Sidrería asturiana

Fabada, carnes a la parrilla, pescados, quesos... en este amplio restaurante vitoriano han tomado buena nota del recetario de la cocina astur

Sidrería asturiana
RAFA GUTIÉRREZ
J. FIESTRAS

«Los productos de mejor calidad al mejor de los precios», es el eslogan de este coqueto restaurante, una sidrería asturiana especializada en comida tradicional, carnes a la brasa, pescados y productos de temporada. El hórreo es un granero de madera levantado sobre unos pilares que lo aislan del suelo. Y la edificación, muy común en tierras asturianas, da nombre a este espacio gastronómico del vitoriano barrio de Lakua, que tiene un hórreo de verdad a su entrada para dar la bienvenida a sus visitantes.

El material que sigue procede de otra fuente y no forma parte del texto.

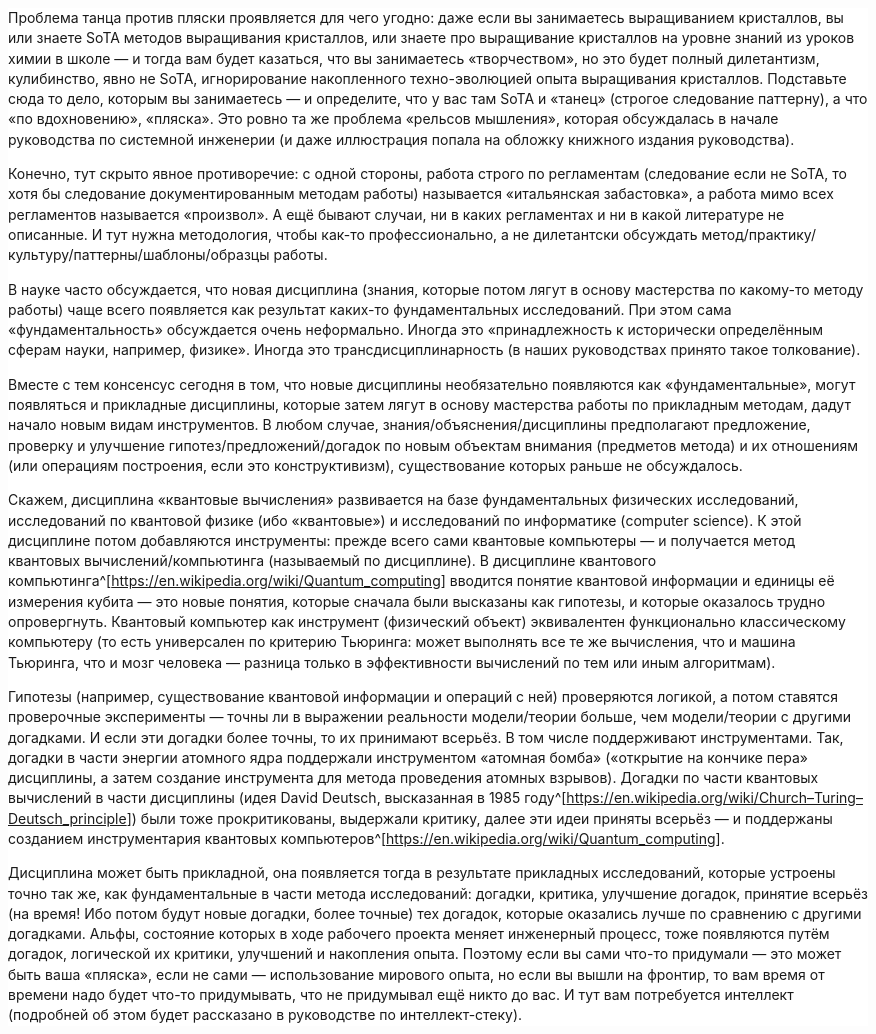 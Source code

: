 Проблема танца против пляски проявляется для чего угодно: даже если вы занимаетесь выращиванием кристаллов, вы или знаете SoTA методов выращивания кристаллов, или знаете про выращивание кристаллов на уровне знаний из уроков химии в школе — и тогда вам будет казаться, что вы занимаетесь «творчеством», но это будет полный дилетантизм, кулибинство, явно не SoTA, игнорирование накопленного техно-эволюцией опыта выращивания кристаллов. Подставьте сюда то дело, которым вы занимаетесь — и определите, что у вас там SoTA и «танец» (строгое следование паттерну), а что «по вдохновению», «пляска». Это ровно та же проблема «рельсов мышления», которая обсуждалась в начале руководства по системной инженерии (и даже иллюстрация попала на обложку книжного издания руководства).

Конечно, тут скрыто явное противоречие: с одной стороны, работа строго по регламентам (следование если не SoTA, то хотя бы следование документированным методам работы) называется «итальянская забастовка», а работа мимо всех регламентов называется «произвол». А ещё бывают случаи, ни в каких регламентах и ни в какой литературе не описанные. И тут нужна методология, чтобы как-то профессионально, а не дилетантски обсуждать метод/практику/культуру/паттерны/шаблоны/образцы работы.

В науке часто обсуждается, что новая дисциплина (знания, которые потом лягут в основу мастерства по какому-то методу работы) чаще всего появляется как результат каких-то фундаментальных исследований. При этом сама «фундаментальность» обсуждается очень неформально. Иногда это «принадлежность к исторически определённым сферам науки, например, физике». Иногда это трансдисциплинарность (в наших руководствах принято такое толкование).

Вместе с тем консенсус сегодня в том, что новые дисциплины необязательно появляются как «фундаментальные», могут появляться и прикладные дисциплины, которые затем лягут в основу мастерства работы по прикладным методам, дадут начало новым видам инструментов. В любом случае, знания/объяснения/дисциплины предполагают предложение, проверку и улучшение гипотез/предложений/догадок по новым объектам внимания (предметов метода) и их отношениям (или операциям построения, если это конструктивизм), существование которых раньше не обсуждалось.

Скажем, дисциплина «квантовые вычисления» развивается на базе фундаментальных физических исследований, исследований по квантовой физике (ибо «квантовые») и исследований по информатике (computer science). К этой дисциплине потом добавляются инструменты: прежде всего сами квантовые компьютеры — и получается метод квантовых вычислений/компьютинга (называемый по дисциплине). В дисциплине квантового компьютинга^[<https://en.wikipedia.org/wiki/Quantum_computing>] вводится понятие квантовой информации и единицы её измерения кубита — это новые понятия, которые сначала были высказаны как гипотезы, и которые оказалось трудно опровергнуть. Квантовый компьютер как инструмент (физический объект) эквивалентен функционально классическому компьютеру (то есть универсален по критерию Тьюринга: может выполнять все те же вычисления, что и машина Тьюринга, что и мозг человека — разница только в эффективности вычислений по тем или иным алгоритмам).

Гипотезы (например, существование квантовой информации и операций с ней) проверяются логикой, а потом ставятся проверочные эксперименты — точны ли в выражении реальности модели/теории больше, чем модели/теории с другими догадками. И если эти догадки более точны, то их принимают всерьёз. В том числе поддерживают инструментами. Так, догадки в части энергии атомного ядра поддержали инструментом «атомная бомба» («открытие на кончике пера» дисциплины, а затем создание инструмента для метода проведения атомных взрывов). Догадки по части квантовых вычислений в части дисциплины (идея David Deutsch, высказанная в 1985 году^[<https://en.wikipedia.org/wiki/Church–Turing–Deutsch_principle>]) были тоже прокритикованы, выдержали критику, далее эти идеи приняты всерьёз — и поддержаны созданием инструментария квантовых компьютеров^[<https://en.wikipedia.org/wiki/Quantum_computing>].

Дисциплина может быть прикладной, она появляется тогда в результате прикладных исследований, которые устроены точно так же, как фундаментальные в части метода исследований: догадки, критика, улучшение догадок, принятие всерьёз (на время! Ибо потом будут новые догадки, более точные) тех догадок, которые оказались лучше по сравнению с другими догадками. Альфы, состояние которых в ходе рабочего проекта меняет инженерный процесс, тоже появляются путём догадок, логической их критики, улучшений и накопления опыта. Поэтому если вы сами что-то придумали — это может быть ваша «пляска», если не сами — использование мирового опыта, но если вы вышли на фронтир, то вам время от времени надо будет что-то придумывать, что не придумывал ещё никто до вас. И тут вам потребуется интеллект (подробней об этом будет рассказано в руководстве по интеллект-стеку).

Está en una zona en la que habitan diferentes centros regionales, pero en este, muy amplio y con capacidad para numerosos comensales, destacan su exquisita fabada asturiana, el revuelto de oricios con gambas, los pimientos de cristal al horno, el rodaballo al horno con ragut de hongos confitados, la lubina a la plancha con cebolla caramelizada, el chuletón a la piedra, las manitas de cerdo rellenas, los escalopines de ternera al Cabrales, las carrilleras de ternera al vino tinto (un capricho de su chef, Jesús)…

Las vigas de madera, las plantas verdes y el colorido de sus paredes dotan al espacio de un ambiente festivo, muy agradable para cualquier celebración gastronómica. En cuanto a los postres, destacan ‘guindas’ como el arroz con leche artesano, la mamia con miel, las torrijas de chocolate blanco y helado de limón, el flan casero o las tartas variadas. Dicen que la cocina asturiana «es muy rica y combina equilibradamente tradición e innovación en todo tipo de platos y creaciones: sopas, guisos y legumbres, pescados y mariscos, carnes y aves, ensaladas y verduras, tapas y pinchos, postres, bebidas y cócteles».

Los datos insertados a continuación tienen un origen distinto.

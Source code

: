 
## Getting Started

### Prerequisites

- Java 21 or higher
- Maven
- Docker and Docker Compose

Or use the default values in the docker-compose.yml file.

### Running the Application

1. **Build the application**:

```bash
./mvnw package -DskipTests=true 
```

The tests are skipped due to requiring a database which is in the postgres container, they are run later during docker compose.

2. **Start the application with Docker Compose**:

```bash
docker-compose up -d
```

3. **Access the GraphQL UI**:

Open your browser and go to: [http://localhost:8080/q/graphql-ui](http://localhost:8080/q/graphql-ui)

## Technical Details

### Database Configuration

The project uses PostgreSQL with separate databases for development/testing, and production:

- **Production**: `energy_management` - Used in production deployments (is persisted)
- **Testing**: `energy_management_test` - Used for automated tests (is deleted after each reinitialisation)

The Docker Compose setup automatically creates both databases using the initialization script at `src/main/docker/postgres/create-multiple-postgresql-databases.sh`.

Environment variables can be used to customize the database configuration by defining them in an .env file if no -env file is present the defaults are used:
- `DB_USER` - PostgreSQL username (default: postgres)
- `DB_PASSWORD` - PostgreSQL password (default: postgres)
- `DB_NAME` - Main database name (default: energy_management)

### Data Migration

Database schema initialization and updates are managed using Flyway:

Desde en El Hórreo han tomado buena nota del recetario y lo ponen en práctica sumando, además, un trato más que agradable para que así sus visitantes se conviertan en embajadores y cuando regresen se traigan a más amigos del buen yantar. Disponen de un menú de sidrería que incluye jamón, ensalada de bacalao y pimientos y chorizo a la sidra para empezar, y un chuletón a la parrilla de 500 gramos. Y de postre, frixuelos de crema. También está el menú degustación con jamón ibérico, rulo de mousse de oca con frutos rojos y tosta de pan y croquetas variadas a modo de entrantes, y chipirones encebollados y taco de buey a la parrilla de platos fuertes.